→ **Record set**:
═══
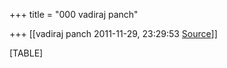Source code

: +++
title = "000 vadiraj panch"

+++
[[vadiraj panch	2011-11-29, 23:29:53 [Source](https://groups.google.com/g/bvparishat/c/sJs3fmzPkKs)]]



[TABLE]

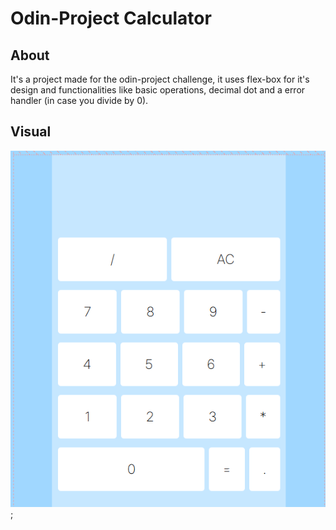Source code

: # Odin-Project Calculator

## About

It's a project made for the odin-project challenge, it uses flex-box for it's design and functionalities like basic operations, decimal dot and a error handler (in case you divide by 0).

## Visual

![alt text](./images/image.png);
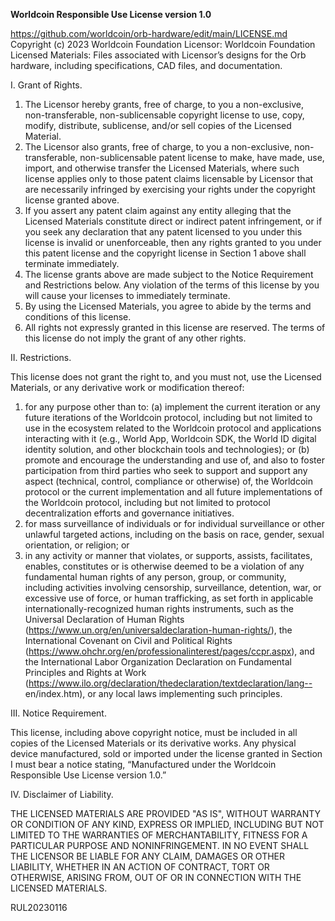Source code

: **Worldcoin Responsible Use License version 1.0**

https://github.com/worldcoin/orb-hardware/edit/main/LICENSE.md
Copyright (c) 2023 Worldcoin Foundation
Licensor: Worldcoin Foundation
Licensed Materials: Files associated with Licensor’s designs for the Orb hardware, including specifications, CAD files, and documentation.


I. Grant of Rights.

  1. The Licensor hereby grants, free of charge, to you a non-exclusive, non-transferable, non-sublicensable copyright license to use, copy, modify, distribute, sublicense, and/or sell copies of the Licensed Material. 
  2. The Licensor also grants, free of charge, to you a non-exclusive, non-transferable, non-sublicensable patent license to make, have made, use, import, and otherwise transfer the Licensed Materials, where such license applies only to those patent claims licensable by Licensor that are necessarily infringed by exercising your rights under the copyright license granted above.
  3. If you assert any patent claim against any entity alleging that the Licensed Materials constitute direct or indirect patent infringement, or if you seek any declaration that any patent licensed to you under this license is invalid or unenforceable, then any rights granted to you under this patent license and the copyright license in Section 1 above shall terminate immediately.
  4. The license grants above are made subject to the Notice Requirement and Restrictions below. Any violation of the terms of this license by you will cause your licenses to immediately terminate. 
  5. By using the Licensed Materials, you agree to abide by the terms and conditions of this license. 
  6. All rights not expressly granted in this license are reserved. The terms of this license do not imply the grant of any other rights.

II. Restrictions.

This license does not grant the right to, and you must not, use the Licensed Materials, or any derivative work or modification thereof:

  1. for any purpose other than to:
    (a) implement the current iteration or any future iterations of the Worldcoin protocol, including but not limited to use in the ecosystem related to the Worldcoin protocol and applications interacting with it (e.g., World App, Worldcoin SDK, the World ID digital identity solution, and other blockchain tools and technologies); or 
    (b) promote and encourage the understanding and use of, and also to foster participation from third parties who seek to support and support any aspect (technical, control, compliance or otherwise) of, the Worldcoin protocol or the current implementation and all future implementations of the Worldcoin protocol, including but not limited to protocol decentralization efforts and governance initiatives.
  2. for mass surveillance of individuals or for individual surveillance or other unlawful targeted actions, including on the basis on race, gender, sexual orientation, or religion; or
  3. in any activity or manner that violates, or supports, assists, facilitates, enables, constitutes or is otherwise deemed to be a violation of any fundamental human rights of any person, group, or community, including activities involving censorship, surveillance, detention, war, or excessive use of force, or human trafficking, as set forth in applicable internationally-recognized human rights instruments, such as the Universal Declaration of Human Rights (https://www.un.org/en/universaldeclaration-human-rights/), the International Covenant on Civil and Political Rights (https://www.ohchr.org/en/professionalinterest/pages/ccpr.aspx), and the International Labor Organization Declaration on Fundamental Principles and Rights at Work (https://www.ilo.org/declaration/thedeclaration/textdeclaration/lang-- en/index.htm), or any local laws implementing such principles.

III. Notice Requirement.

This license, including above copyright notice, must  be included in all copies of the Licensed Materials or its derivative works. Any physical device manufactured, sold or imported under the license granted in Section I must bear a notice stating, “Manufactured under the Worldcoin Responsible Use License version 1.0.”

IV. Disclaimer of Liability. 

THE LICENSED MATERIALS ARE PROVIDED "AS IS", WITHOUT WARRANTY OR CONDITION OF ANY KIND, EXPRESS OR IMPLIED, INCLUDING BUT NOT LIMITED TO THE WARRANTIES OF MERCHANTABILITY, FITNESS FOR A PARTICULAR PURPOSE AND NONINFRINGEMENT. IN NO EVENT SHALL THE LICENSOR BE LIABLE FOR ANY CLAIM, DAMAGES OR OTHER LIABILITY, WHETHER IN AN ACTION OF CONTRACT, TORT OR OTHERWISE, ARISING FROM, OUT OF OR IN CONNECTION WITH THE LICENSED MATERIALS.


RUL20230116

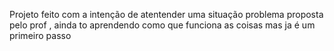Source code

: Projeto feito com a intenção de atentender uma situação problema proposta pelo prof , ainda to aprendendo como que funciona as coisas mas ja é um primeiro passo
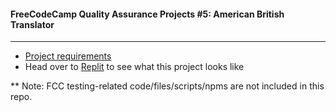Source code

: #### FreeCodeCamp Quality Assurance Projects #5: American British Translator
---
- [Project requirements](https://www.freecodecamp.org/learn/quality-assurance/quality-assurance-projects/american-british-translator)
- Head over to [Replit](https://american-british-english-translator.songluck.repl.co) to see what this project looks like

** Note: FCC testing-related code/files/scripts/npms are not included in this repo.
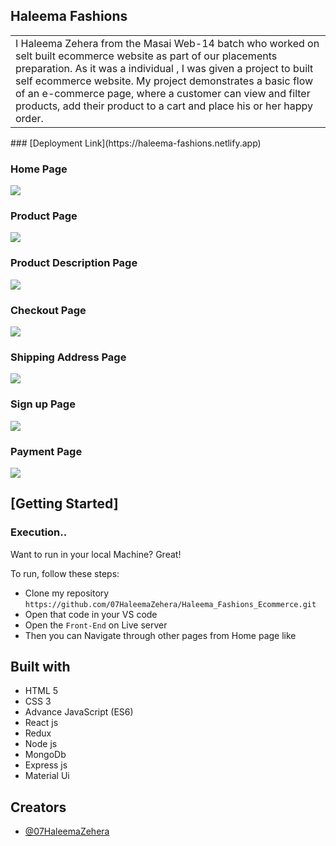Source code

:## Haleema Fashions



<table>
<tr>
<td>
I Haleema Zehera from the Masai Web-14 batch who worked on selt built ecommerce website as part of our  placements preparation. As it was a individual , I was given a project to built self ecommerce website. My project demonstrates a basic flow of an e-commerce page, where a customer can view and filter products, add their product to a cart and place his or her happy order.
</td>
</tr>

</table>
### [Deployment Link](https://haleema-fashions.netlify.app)

### Home Page

![](https://github.com/m-sehrawat/Adidas-Website-Clone/blob/main/Adidas%20Clone%20Screen%20Shots/Home%20page.png?raw=true)

### Product Page
![](https://github.com/m-sehrawat/Adidas-Website-Clone/blob/main/Adidas%20Clone%20Screen%20Shots/Products%20Page.png?raw=true)

### Product Description Page
![](https://github.com/m-sehrawat/Adidas-Website-Clone/blob/main/Adidas%20Clone%20Screen%20Shots/Product%20Description%20Page.png?raw=true)

### Checkout Page
![](https://github.com/m-sehrawat/Adidas-Website-Clone/blob/main/Adidas%20Clone%20Screen%20Shots/Checkout%20Page.png?raw=true)

### Shipping Address Page
![](https://github.com/m-sehrawat/Adidas-Website-Clone/blob/main/Adidas%20Clone%20Screen%20Shots/Shipping%20Address%20page.png?raw=true)

### Sign up Page
![](https://github.com/m-sehrawat/Adidas-Website-Clone/blob/main/Adidas%20Clone%20Screen%20Shots/Sign%20Up%20page.png?raw=true)

### Payment Page
![](https://github.com/m-sehrawat/Adidas-Website-Clone/blob/main/Adidas%20Clone%20Screen%20Shots/Payment%20Page.png?raw=true)



## [Getting Started]

### Execution..
Want to run in your local Machine? Great!

To run, follow these steps:

- Clone my repository `https://github.com/07HaleemaZehera/Haleema_Fashions_Ecommerce.git`
- Open that code in your VS code 
- Open the `Front-End` on Live server
- Then you can Navigate through other pages from Home page like 

## Built with 

- HTML 5
- CSS 3
- Advance JavaScript (ES6)
- React js
- Redux
- Node js
- MongoDb
- Express js
- Material Ui

## Creators

- [@07HaleemaZehera](https://github.com/07HaleemaZehera)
═══
→ **Task description**:
The pictures are to be omitted, and the rest of the listing is to be transcribed exactly.

→ **Exercise output**:
Source code

: +++
title = "000 vadiraj panch"

+++
[[vadiraj panch	2011-11-29, 23:29:53 [Source](https://groups.google.com/g/bvparishat/c/sJs3fmzPkKs)]]



[TABLE]

Source code

: # Odin-Project Calculator

## About

It's a project made for the odin-project challenge, it uses flex-box for it's design and functionalities like basic operations, decimal dot and a error handler (in case you divide by 0).

## Visual

![alt text](./images/image.png);
Source code

: **Worldcoin Responsible Use License version 1.0**

https://github.com/worldcoin/orb-hardware/edit/main/LICENSE.md
Copyright (c) 2023 Worldcoin Foundation
Licensor: Worldcoin Foundation
Licensed Materials: Files associated with Licensor’s designs for the Orb hardware, including specifications, CAD files, and documentation.


I. Grant of Rights.

  1. The Licensor hereby grants, free of charge, to you a non-exclusive, non-transferable, non-sublicensable copyright license to use, copy, modify, distribute, sublicense, and/or sell copies of the Licensed Material. 
  2. The Licensor also grants, free of charge, to you a non-exclusive, non-transferable, non-sublicensable patent license to make, have made, use, import, and otherwise transfer the Licensed Materials, where such license applies only to those patent claims licensable by Licensor that are necessarily infringed by exercising your rights under the copyright license granted above.
  3. If you assert any patent claim against any entity alleging that the Licensed Materials constitute direct or indirect patent infringement, or if you seek any declaration that any patent licensed to you under this license is invalid or unenforceable, then any rights granted to you under this patent license and the copyright license in Section 1 above shall terminate immediately.
  4. The license grants above are made subject to the Notice Requirement and Restrictions below. Any violation of the terms of this license by you will cause your licenses to immediately terminate. 
  5. By using the Licensed Materials, you agree to abide by the terms and conditions of this license. 
  6. All rights not expressly granted in this license are reserved. The terms of this license do not imply the grant of any other rights.

II. Restrictions.

This license does not grant the right to, and you must not, use the Licensed Materials, or any derivative work or modification thereof:

  1. for any purpose other than to:
    (a) implement the current iteration or any future iterations of the Worldcoin protocol, including but not limited to use in the ecosystem related to the Worldcoin protocol and applications interacting with it (e.g., World App, Worldcoin SDK, the World ID digital identity solution, and other blockchain tools and technologies); or 
    (b) promote and encourage the understanding and use of, and also to foster participation from third parties who seek to support and support any aspect (technical, control, compliance or otherwise) of, the Worldcoin protocol or the current implementation and all future implementations of the Worldcoin protocol, including but not limited to protocol decentralization efforts and governance initiatives.
  2. for mass surveillance of individuals or for individual surveillance or other unlawful targeted actions, including on the basis on race, gender, sexual orientation, or religion; or
  3. in any activity or manner that violates, or supports, assists, facilitates, enables, constitutes or is otherwise deemed to be a violation of any fundamental human rights of any person, group, or community, including activities involving censorship, surveillance, detention, war, or excessive use of force, or human trafficking, as set forth in applicable internationally-recognized human rights instruments, such as the Universal Declaration of Human Rights (https://www.un.org/en/universaldeclaration-human-rights/), the International Covenant on Civil and Political Rights (https://www.ohchr.org/en/professionalinterest/pages/ccpr.aspx), and the International Labor Organization Declaration on Fundamental Principles and Rights at Work (https://www.ilo.org/declaration/thedeclaration/textdeclaration/lang-- en/index.htm), or any local laws implementing such principles.

III. Notice Requirement.

This license, including above copyright notice, must  be included in all copies of the Licensed Materials or its derivative works. Any physical device manufactured, sold or imported under the license granted in Section I must bear a notice stating, “Manufactured under the Worldcoin Responsible Use License version 1.0.”

IV. Disclaimer of Liability. 

THE LICENSED MATERIALS ARE PROVIDED "AS IS", WITHOUT WARRANTY OR CONDITION OF ANY KIND, EXPRESS OR IMPLIED, INCLUDING BUT NOT LIMITED TO THE WARRANTIES OF MERCHANTABILITY, FITNESS FOR A PARTICULAR PURPOSE AND NONINFRINGEMENT. IN NO EVENT SHALL THE LICENSOR BE LIABLE FOR ANY CLAIM, DAMAGES OR OTHER LIABILITY, WHETHER IN AN ACTION OF CONTRACT, TORT OR OTHERWISE, ARISING FROM, OUT OF OR IN CONNECTION WITH THE LICENSED MATERIALS.


RUL20230116

Source code

: Projeto feito com a intenção de atentender uma situação problema proposta pelo prof , ainda to aprendendo como que funciona as coisas mas ja é um primeiro passo
Source code

: #### FreeCodeCamp Quality Assurance Projects #5: American British Translator
---
- [Project requirements](https://www.freecodecamp.org/learn/quality-assurance/quality-assurance-projects/american-british-translator)
- Head over to [Replit](https://american-british-english-translator.songluck.repl.co) to see what this project looks like

** Note: FCC testing-related code/files/scripts/npms are not included in this repo.
Source code

:## Haleema Fashions



<table>
<tr>
<td>
I Haleema Zehera from the Masai Web-14 batch who worked on selt built ecommerce website as part of our  placements preparation. As it was a individual , I was given a project to built self ecommerce website. My project demonstrates a basic flow of an e-commerce page, where a customer can view and filter products, add their product to a cart and place his or her happy order.
</td>
</tr>

</table>
### [Deployment Link](https://haleema-fashions.netlify.app)

### Home Page

![](https://github.com/m-sehrawat/Adidas-Website-Clone/blob/main/Adidas%20Clone%20Screen%20Shots/Home%20page.png?raw=true)

### Product Page
![](https://github.com/m-sehrawat/Adidas-Website-Clone/blob/main/Adidas%20Clone%20Screen%20Shots/Products%20Page.png?raw=true)

### Product Description Page
![](https://github.com/m-sehrawat/Adidas-Website-Clone/blob/main/Adidas%20Clone%20Screen%20Shots/Product%20Description%20Page.png?raw=true)

### Checkout Page
![](https://github.com/m-sehrawat/Adidas-Website-Clone/blob/main/Adidas%20Clone%20Screen%20Shots/Checkout%20Page.png?raw=true)

### Shipping Address Page
![](https://github.com/m-sehrawat/Adidas-Website-Clone/blob/main/Adidas%20Clone%20Screen%20Shots/Shipping%20Address%20page.png?raw=true)

### Sign up Page
![](https://github.com/m-sehrawat/Adidas-Website-Clone/blob/main/Adidas%20Clone%20Screen%20Shots/Sign%20Up%20page.png?raw=true)

### Payment Page
![](https://github.com/m-sehrawat/Adidas-Website-Clone/blob/main/Adidas%20Clone%20Screen%20Shots/Payment%20Page.png?raw=true)



## [Getting Started]

### Execution..
Want to run in your local Machine? Great!

To run, follow these steps:

- Clone my repository `https://github.com/07HaleemaZehera/Haleema_Fashions_Ecommerce.git`
- Open that code in your VS code 
- Open the `Front-End` on Live server
- Then you can Navigate through other pages from Home page like 

## Built with 

- HTML 5
- CSS 3
- Advance JavaScript (ES6)
- React js
- Redux
- Node js
- MongoDb
- Express js
- Material Ui

## Creators

- [@07HaleemaZehera](https://github.com/07HaleemaZehera)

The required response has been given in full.